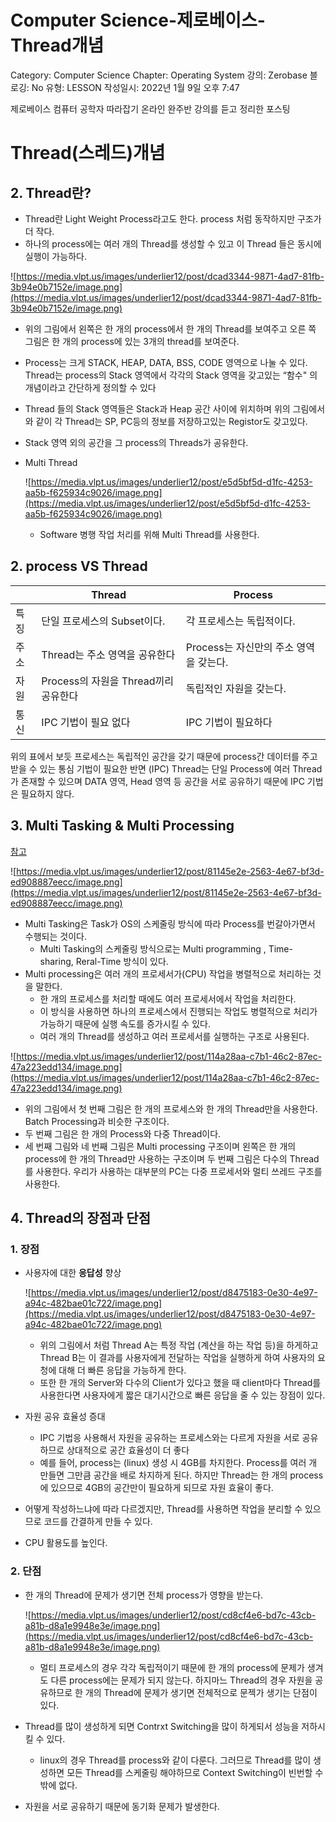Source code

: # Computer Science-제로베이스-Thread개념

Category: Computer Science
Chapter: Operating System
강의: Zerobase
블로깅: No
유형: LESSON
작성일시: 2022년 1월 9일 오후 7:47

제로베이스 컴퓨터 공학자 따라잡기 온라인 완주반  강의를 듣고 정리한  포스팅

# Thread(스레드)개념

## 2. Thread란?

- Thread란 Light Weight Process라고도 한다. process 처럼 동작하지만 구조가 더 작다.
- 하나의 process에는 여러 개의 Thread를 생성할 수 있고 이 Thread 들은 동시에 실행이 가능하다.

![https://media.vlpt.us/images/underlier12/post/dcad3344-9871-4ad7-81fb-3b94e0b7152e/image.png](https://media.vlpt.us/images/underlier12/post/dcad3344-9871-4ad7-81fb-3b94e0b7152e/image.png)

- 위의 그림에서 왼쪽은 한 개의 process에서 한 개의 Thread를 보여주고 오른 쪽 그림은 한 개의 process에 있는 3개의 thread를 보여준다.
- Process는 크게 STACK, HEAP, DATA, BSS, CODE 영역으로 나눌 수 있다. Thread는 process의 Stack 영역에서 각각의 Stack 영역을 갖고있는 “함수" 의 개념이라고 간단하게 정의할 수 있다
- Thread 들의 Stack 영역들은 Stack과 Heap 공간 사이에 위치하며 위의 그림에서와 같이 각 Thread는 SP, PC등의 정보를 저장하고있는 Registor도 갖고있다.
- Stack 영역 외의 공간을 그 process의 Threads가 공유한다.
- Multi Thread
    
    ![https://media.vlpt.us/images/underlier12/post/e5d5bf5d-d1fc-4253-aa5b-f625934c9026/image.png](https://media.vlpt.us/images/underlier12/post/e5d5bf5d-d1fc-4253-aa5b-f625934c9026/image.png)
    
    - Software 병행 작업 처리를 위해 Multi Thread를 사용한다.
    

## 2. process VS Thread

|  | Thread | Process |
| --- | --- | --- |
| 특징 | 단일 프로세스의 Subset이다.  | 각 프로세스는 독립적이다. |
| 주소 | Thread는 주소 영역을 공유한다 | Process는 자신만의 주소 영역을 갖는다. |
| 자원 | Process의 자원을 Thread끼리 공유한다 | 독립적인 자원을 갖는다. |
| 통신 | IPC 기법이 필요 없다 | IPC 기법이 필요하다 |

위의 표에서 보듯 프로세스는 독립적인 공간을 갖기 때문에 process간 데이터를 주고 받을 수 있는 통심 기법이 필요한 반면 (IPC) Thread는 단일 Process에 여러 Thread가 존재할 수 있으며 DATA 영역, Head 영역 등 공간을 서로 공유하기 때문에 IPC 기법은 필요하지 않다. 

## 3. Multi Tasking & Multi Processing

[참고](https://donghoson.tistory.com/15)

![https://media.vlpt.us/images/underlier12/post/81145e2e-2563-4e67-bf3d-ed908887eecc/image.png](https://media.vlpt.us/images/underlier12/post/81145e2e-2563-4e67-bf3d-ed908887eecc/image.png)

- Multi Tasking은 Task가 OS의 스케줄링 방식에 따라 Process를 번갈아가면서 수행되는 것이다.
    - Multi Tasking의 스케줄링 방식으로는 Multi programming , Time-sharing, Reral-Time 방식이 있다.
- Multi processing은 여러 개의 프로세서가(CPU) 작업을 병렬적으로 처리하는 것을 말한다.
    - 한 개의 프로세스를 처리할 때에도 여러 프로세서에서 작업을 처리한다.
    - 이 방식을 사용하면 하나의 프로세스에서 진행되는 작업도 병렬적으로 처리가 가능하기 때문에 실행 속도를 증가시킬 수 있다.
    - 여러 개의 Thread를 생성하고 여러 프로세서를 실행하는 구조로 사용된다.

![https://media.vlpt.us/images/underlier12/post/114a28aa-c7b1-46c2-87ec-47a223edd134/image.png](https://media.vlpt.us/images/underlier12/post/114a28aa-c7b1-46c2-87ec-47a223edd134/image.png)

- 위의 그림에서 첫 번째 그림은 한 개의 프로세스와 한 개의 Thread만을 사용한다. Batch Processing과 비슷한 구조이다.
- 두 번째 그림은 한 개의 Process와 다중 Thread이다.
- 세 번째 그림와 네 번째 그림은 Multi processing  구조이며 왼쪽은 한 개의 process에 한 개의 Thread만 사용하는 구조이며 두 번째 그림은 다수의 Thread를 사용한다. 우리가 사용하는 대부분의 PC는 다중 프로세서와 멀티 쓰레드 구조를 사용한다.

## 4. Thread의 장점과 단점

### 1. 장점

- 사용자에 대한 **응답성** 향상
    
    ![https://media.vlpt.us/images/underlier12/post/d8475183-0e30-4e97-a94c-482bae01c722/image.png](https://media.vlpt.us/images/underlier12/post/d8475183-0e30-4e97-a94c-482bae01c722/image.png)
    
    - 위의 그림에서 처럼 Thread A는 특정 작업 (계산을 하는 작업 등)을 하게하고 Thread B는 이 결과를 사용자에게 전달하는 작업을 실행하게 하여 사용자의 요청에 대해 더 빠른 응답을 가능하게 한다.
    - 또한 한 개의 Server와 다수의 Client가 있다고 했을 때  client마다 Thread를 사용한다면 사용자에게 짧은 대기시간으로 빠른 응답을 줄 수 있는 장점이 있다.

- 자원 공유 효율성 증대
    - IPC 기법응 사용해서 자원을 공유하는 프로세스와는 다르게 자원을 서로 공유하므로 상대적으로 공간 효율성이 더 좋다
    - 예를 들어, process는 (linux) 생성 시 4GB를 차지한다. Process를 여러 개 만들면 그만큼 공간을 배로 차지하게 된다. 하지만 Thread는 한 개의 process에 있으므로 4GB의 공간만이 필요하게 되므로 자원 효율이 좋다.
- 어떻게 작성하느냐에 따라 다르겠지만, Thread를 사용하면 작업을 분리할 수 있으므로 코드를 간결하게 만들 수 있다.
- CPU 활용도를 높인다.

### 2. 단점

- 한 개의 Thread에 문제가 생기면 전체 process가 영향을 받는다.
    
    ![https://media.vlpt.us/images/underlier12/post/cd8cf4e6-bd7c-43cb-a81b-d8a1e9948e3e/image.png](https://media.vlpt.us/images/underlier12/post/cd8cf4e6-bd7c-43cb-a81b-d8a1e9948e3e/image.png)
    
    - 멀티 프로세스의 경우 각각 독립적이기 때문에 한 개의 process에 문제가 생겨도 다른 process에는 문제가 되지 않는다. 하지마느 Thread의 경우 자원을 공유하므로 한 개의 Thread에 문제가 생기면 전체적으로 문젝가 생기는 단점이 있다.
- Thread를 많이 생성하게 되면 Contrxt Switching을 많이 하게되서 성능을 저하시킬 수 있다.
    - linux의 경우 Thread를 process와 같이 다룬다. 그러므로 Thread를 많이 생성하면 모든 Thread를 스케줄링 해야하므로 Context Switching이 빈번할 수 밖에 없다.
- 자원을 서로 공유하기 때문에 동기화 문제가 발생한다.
........
*Exercise instructions:* Reproduce each line of the records exactly, and omit every picture.

*Response to this exercise:*
Source code

: # Computer Science-제로베이스-Thread개념

Category: Computer Science
Chapter: Operating System
강의: Zerobase
블로깅: No
유형: LESSON
작성일시: 2022년 1월 9일 오후 7:47

제로베이스 컴퓨터 공학자 따라잡기 온라인 완주반  강의를 듣고 정리한  포스팅

# Thread(스레드)개념

## 2. Thread란?

- Thread란 Light Weight Process라고도 한다. process 처럼 동작하지만 구조가 더 작다.
- 하나의 process에는 여러 개의 Thread를 생성할 수 있고 이 Thread 들은 동시에 실행이 가능하다.

![https://media.vlpt.us/images/underlier12/post/dcad3344-9871-4ad7-81fb-3b94e0b7152e/image.png](https://media.vlpt.us/images/underlier12/post/dcad3344-9871-4ad7-81fb-3b94e0b7152e/image.png)

- 위의 그림에서 왼쪽은 한 개의 process에서 한 개의 Thread를 보여주고 오른 쪽 그림은 한 개의 process에 있는 3개의 thread를 보여준다.
- Process는 크게 STACK, HEAP, DATA, BSS, CODE 영역으로 나눌 수 있다. Thread는 process의 Stack 영역에서 각각의 Stack 영역을 갖고있는 “함수" 의 개념이라고 간단하게 정의할 수 있다
- Thread 들의 Stack 영역들은 Stack과 Heap 공간 사이에 위치하며 위의 그림에서와 같이 각 Thread는 SP, PC등의 정보를 저장하고있는 Registor도 갖고있다.
- Stack 영역 외의 공간을 그 process의 Threads가 공유한다.
- Multi Thread
    
    ![https://media.vlpt.us/images/underlier12/post/e5d5bf5d-d1fc-4253-aa5b-f625934c9026/image.png](https://media.vlpt.us/images/underlier12/post/e5d5bf5d-d1fc-4253-aa5b-f625934c9026/image.png)
    
    - Software 병행 작업 처리를 위해 Multi Thread를 사용한다.
    

## 2. process VS Thread

|  | Thread | Process |
| --- | --- | --- |
| 특징 | 단일 프로세스의 Subset이다.  | 각 프로세스는 독립적이다. |
| 주소 | Thread는 주소 영역을 공유한다 | Process는 자신만의 주소 영역을 갖는다. |
| 자원 | Process의 자원을 Thread끼리 공유한다 | 독립적인 자원을 갖는다. |
| 통신 | IPC 기법이 필요 없다 | IPC 기법이 필요하다 |

위의 표에서 보듯 프로세스는 독립적인 공간을 갖기 때문에 process간 데이터를 주고 받을 수 있는 통심 기법이 필요한 반면 (IPC) Thread는 단일 Process에 여러 Thread가 존재할 수 있으며 DATA 영역, Head 영역 등 공간을 서로 공유하기 때문에 IPC 기법은 필요하지 않다. 

## 3. Multi Tasking & Multi Processing

[참고](https://donghoson.tistory.com/15)

![https://media.vlpt.us/images/underlier12/post/81145e2e-2563-4e67-bf3d-ed908887eecc/image.png](https://media.vlpt.us/images/underlier12/post/81145e2e-2563-4e67-bf3d-ed908887eecc/image.png)

- Multi Tasking은 Task가 OS의 스케줄링 방식에 따라 Process를 번갈아가면서 수행되는 것이다.
    - Multi Tasking의 스케줄링 방식으로는 Multi programming , Time-sharing, Reral-Time 방식이 있다.
- Multi processing은 여러 개의 프로세서가(CPU) 작업을 병렬적으로 처리하는 것을 말한다.
    - 한 개의 프로세스를 처리할 때에도 여러 프로세서에서 작업을 처리한다.
    - 이 방식을 사용하면 하나의 프로세스에서 진행되는 작업도 병렬적으로 처리가 가능하기 때문에 실행 속도를 증가시킬 수 있다.
    - 여러 개의 Thread를 생성하고 여러 프로세서를 실행하는 구조로 사용된다.

![https://media.vlpt.us/images/underlier12/post/114a28aa-c7b1-46c2-87ec-47a223edd134/image.png](https://media.vlpt.us/images/underlier12/post/114a28aa-c7b1-46c2-87ec-47a223edd134/image.png)

- 위의 그림에서 첫 번째 그림은 한 개의 프로세스와 한 개의 Thread만을 사용한다. Batch Processing과 비슷한 구조이다.
- 두 번째 그림은 한 개의 Process와 다중 Thread이다.
- 세 번째 그림와 네 번째 그림은 Multi processing  구조이며 왼쪽은 한 개의 process에 한 개의 Thread만 사용하는 구조이며 두 번째 그림은 다수의 Thread를 사용한다. 우리가 사용하는 대부분의 PC는 다중 프로세서와 멀티 쓰레드 구조를 사용한다.

## 4. Thread의 장점과 단점

### 1. 장점

- 사용자에 대한 **응답성** 향상
    
    ![https://media.vlpt.us/images/underlier12/post/d8475183-0e30-4e97-a94c-482bae01c722/image.png](https://media.vlpt.us/images/underlier12/post/d8475183-0e30-4e97-a94c-482bae01c722/image.png)
    
    - 위의 그림에서 처럼 Thread A는 특정 작업 (계산을 하는 작업 등)을 하게하고 Thread B는 이 결과를 사용자에게 전달하는 작업을 실행하게 하여 사용자의 요청에 대해 더 빠른 응답을 가능하게 한다.
    - 또한 한 개의 Server와 다수의 Client가 있다고 했을 때  client마다 Thread를 사용한다면 사용자에게 짧은 대기시간으로 빠른 응답을 줄 수 있는 장점이 있다.

- 자원 공유 효율성 증대
    - IPC 기법응 사용해서 자원을 공유하는 프로세스와는 다르게 자원을 서로 공유하므로 상대적으로 공간 효율성이 더 좋다
    - 예를 들어, process는 (linux) 생성 시 4GB를 차지한다. Process를 여러 개 만들면 그만큼 공간을 배로 차지하게 된다. 하지만 Thread는 한 개의 process에 있으므로 4GB의 공간만이 필요하게 되므로 자원 효율이 좋다.
- 어떻게 작성하느냐에 따라 다르겠지만, Thread를 사용하면 작업을 분리할 수 있으므로 코드를 간결하게 만들 수 있다.
- CPU 활용도를 높인다.

### 2. 단점

- 한 개의 Thread에 문제가 생기면 전체 process가 영향을 받는다.
    
    ![https://media.vlpt.us/images/underlier12/post/cd8cf4e6-bd7c-43cb-a81b-d8a1e9948e3e/image.png](https://media.vlpt.us/images/underlier12/post/cd8cf4e6-bd7c-43cb-a81b-d8a1e9948e3e/image.png)
    
    - 멀티 프로세스의 경우 각각 독립적이기 때문에 한 개의 process에 문제가 생겨도 다른 process에는 문제가 되지 않는다. 하지마느 Thread의 경우 자원을 공유하므로 한 개의 Thread에 문제가 생기면 전체적으로 문젝가 생기는 단점이 있다.
- Thread를 많이 생성하게 되면 Contrxt Switching을 많이 하게되서 성능을 저하시킬 수 있다.
    - linux의 경우 Thread를 process와 같이 다룬다. 그러므로 Thread를 많이 생성하면 모든 Thread를 스케줄링 해야하므로 Context Switching이 빈번할 수 밖에 없다.
- 자원을 서로 공유하기 때문에 동기화 문제가 발생한다.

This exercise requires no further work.